> _Excerpted records_:
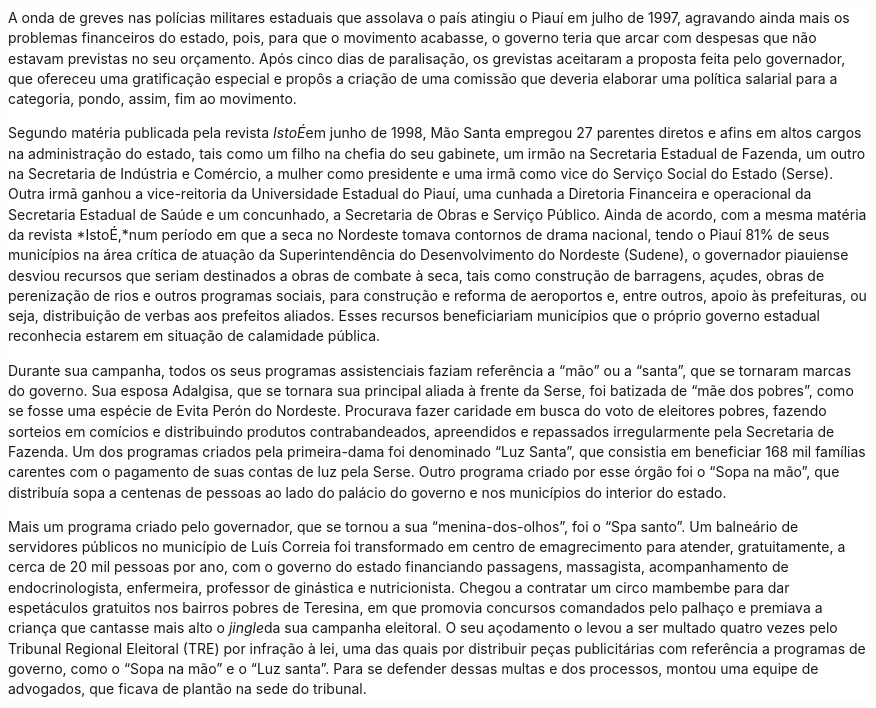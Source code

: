 A onda de greves nas polícias militares estaduais que assolava o país
atingiu o Piauí em julho de 1997, agravando ainda mais os problemas
financeiros do estado, pois, para que o movimento acabasse, o governo
teria que arcar com despesas que não estavam previstas no seu orçamento.
Após cinco dias de paralisação, os grevistas aceitaram a proposta feita
pelo governador, que ofereceu uma gratificação especial e propôs a
criação de uma comissão que deveria elaborar uma política salarial para
a categoria, pondo, assim, fim ao movimento.

Segundo matéria publicada pela revista *IstoÉ*em junho de 1998, Mão
Santa empregou 27 parentes diretos e afins em altos cargos na
administração do estado, tais como um filho na chefia do seu gabinete,
um irmão na Secretaria Estadual de Fazenda, um outro na Secretaria de
Indústria e Comércio, a mulher como presidente e uma irmã como vice do
Serviço Social do Estado (Serse). Outra irmã ganhou a vice-reitoria da
Universidade Estadual do Piauí, uma cunhada a Diretoria Financeira e
operacional da Secretaria Estadual de Saúde e um concunhado, a
Secretaria de Obras e Serviço Público. Ainda de acordo, com a mesma
matéria da revista *IstoÉ,*num período em que a seca no Nordeste tomava
contornos de drama nacional, tendo o Piauí 81% de seus municípios na
área crítica de atuação da Superintendência do Desenvolvimento do
Nordeste (Sudene), o governador piauiense desviou recursos que seriam
destinados a obras de combate à seca, tais como construção de barragens,
açudes, obras de perenização de rios e outros programas sociais, para
construção e reforma de aeroportos e, entre outros, apoio às
prefeituras, ou seja, distribuição de verbas aos prefeitos aliados.
Esses recursos beneficiariam municípios que o próprio governo estadual
reconhecia estarem em situação de calamidade pública.

Durante sua campanha, todos os seus programas assistenciais faziam
referência a “mão” ou a “santa”, que se tornaram marcas do governo. Sua
esposa Adalgisa, que se tornara sua principal aliada à frente da Serse,
foi batizada de “mãe dos pobres”, como se fosse uma espécie de Evita
Perón do Nordeste. Procurava fazer caridade em busca do voto de
eleitores pobres, fazendo sorteios em comícios e distribuindo produtos
contrabandeados, apreendidos e repassados irregularmente pela Secretaria
de Fazenda. Um dos programas criados pela primeira-dama foi denominado
“Luz Santa”, que consistia em beneficiar 168 mil famílias carentes com o
pagamento de suas contas de luz pela Serse. Outro programa criado por
esse órgão foi o “Sopa na mão”, que distribuía sopa a centenas de
pessoas ao lado do palácio do governo e nos municípios do interior do
estado.

Mais um programa criado pelo governador, que se tornou a sua
“menina-dos-olhos”, foi o “Spa santo”. Um balneário de servidores
públicos no município de Luís Correia foi transformado em centro de
emagrecimento para atender, gratuitamente, a cerca de 20 mil pessoas por
ano, com o governo do estado financiando passagens, massagista,
acompanhamento de endocrinologista, enfermeira, professor de ginástica e
nutricionista. Chegou a contratar um circo mambembe para dar espetáculos
gratuitos nos bairros pobres de Teresina, em que promovia concursos
comandados pelo palhaço e premiava a criança que cantasse mais alto o
*jingle*da sua campanha eleitoral. O seu açodamento o levou a ser
multado quatro vezes pelo Tribunal Regional Eleitoral (TRE) por infração
à lei, uma das quais por distribuir peças publicitárias com referência a
programas de governo, como o “Sopa na mão” e o “Luz santa”. Para se
defender dessas multas e dos processos, montou uma equipe de advogados,
que ficava de plantão na sede do tribunal.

> _What the task asks_: From the line that contains "levou a ser" through the end of the records above, print every line exactly and nothing else.

> _Answer box_:
*jingle*da sua campanha eleitoral. O seu açodamento o levou a ser
multado quatro vezes pelo Tribunal Regional Eleitoral (TRE) por infração
à lei, uma das quais por distribuir peças publicitárias com referência a
programas de governo, como o “Sopa na mão” e o “Luz santa”. Para se
defender dessas multas e dos processos, montou uma equipe de advogados,
que ficava de plantão na sede do tribunal.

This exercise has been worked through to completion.